Given entries Block Start
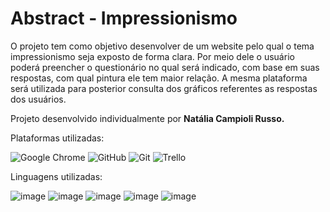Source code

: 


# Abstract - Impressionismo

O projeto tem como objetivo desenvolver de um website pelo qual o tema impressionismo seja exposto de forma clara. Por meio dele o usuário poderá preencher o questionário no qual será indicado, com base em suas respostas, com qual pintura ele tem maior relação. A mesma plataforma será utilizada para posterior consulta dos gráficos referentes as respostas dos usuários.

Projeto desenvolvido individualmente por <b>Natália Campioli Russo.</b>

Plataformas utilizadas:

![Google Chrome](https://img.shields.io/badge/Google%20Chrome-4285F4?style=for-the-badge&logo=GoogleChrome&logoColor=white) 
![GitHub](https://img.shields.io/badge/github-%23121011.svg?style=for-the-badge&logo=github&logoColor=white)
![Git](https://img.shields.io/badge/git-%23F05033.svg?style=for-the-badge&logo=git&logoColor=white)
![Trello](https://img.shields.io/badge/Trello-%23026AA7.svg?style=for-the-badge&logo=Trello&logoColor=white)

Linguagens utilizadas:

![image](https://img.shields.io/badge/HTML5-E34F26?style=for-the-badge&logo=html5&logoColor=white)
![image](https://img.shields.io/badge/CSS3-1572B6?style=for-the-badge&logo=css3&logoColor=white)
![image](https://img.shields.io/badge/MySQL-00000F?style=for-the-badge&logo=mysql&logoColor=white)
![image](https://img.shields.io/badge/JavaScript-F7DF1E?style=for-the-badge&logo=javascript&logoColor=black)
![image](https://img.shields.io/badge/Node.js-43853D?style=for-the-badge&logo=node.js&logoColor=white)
Given entries Block End
Given entries Block Start
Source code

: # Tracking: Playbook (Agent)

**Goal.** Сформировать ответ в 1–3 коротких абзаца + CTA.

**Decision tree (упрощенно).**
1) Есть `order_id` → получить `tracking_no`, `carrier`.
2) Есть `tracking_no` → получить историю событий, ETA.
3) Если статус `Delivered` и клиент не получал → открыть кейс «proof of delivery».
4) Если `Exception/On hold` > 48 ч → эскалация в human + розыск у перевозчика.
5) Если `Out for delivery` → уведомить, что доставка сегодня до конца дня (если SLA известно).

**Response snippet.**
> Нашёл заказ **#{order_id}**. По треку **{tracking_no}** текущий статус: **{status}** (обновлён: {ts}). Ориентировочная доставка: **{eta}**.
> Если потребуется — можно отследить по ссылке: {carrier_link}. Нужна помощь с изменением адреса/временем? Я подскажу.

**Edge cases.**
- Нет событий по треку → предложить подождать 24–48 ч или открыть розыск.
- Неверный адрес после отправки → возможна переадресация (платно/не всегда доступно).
Given entries Block End
■ **What you will do**
Would you please write out, exactly and with no other lines, the stretch of the listing above from the line containing "абзаца + CTA." through the line containing "- Неверный адрес"?

■ **Answer to the exercise**
**Goal.** Сформировать ответ в 1–3 коротких абзаца + CTA.

**Decision tree (упрощенно).**
1) Есть `order_id` → получить `tracking_no`, `carrier`.
2) Есть `tracking_no` → получить историю событий, ETA.
3) Если статус `Delivered` и клиент не получал → открыть кейс «proof of delivery».
4) Если `Exception/On hold` > 48 ч → эскалация в human + розыск у перевозчика.
5) Если `Out for delivery` → уведомить, что доставка сегодня до конца дня (если SLA известно).

**Response snippet.**
> Нашёл заказ **#{order_id}**. По треку **{tracking_no}** текущий статус: **{status}** (обновлён: {ts}). Ориентировочная доставка: **{eta}**.
> Если потребуется — можно отследить по ссылке: {carrier_link}. Нужна помощь с изменением адреса/временем? Я подскажу.

**Edge cases.**
- Нет событий по треку → предложить подождать 24–48 ч или открыть розыск.
- Неверный адрес после отправки → возможна переадресация (платно/не всегда доступно).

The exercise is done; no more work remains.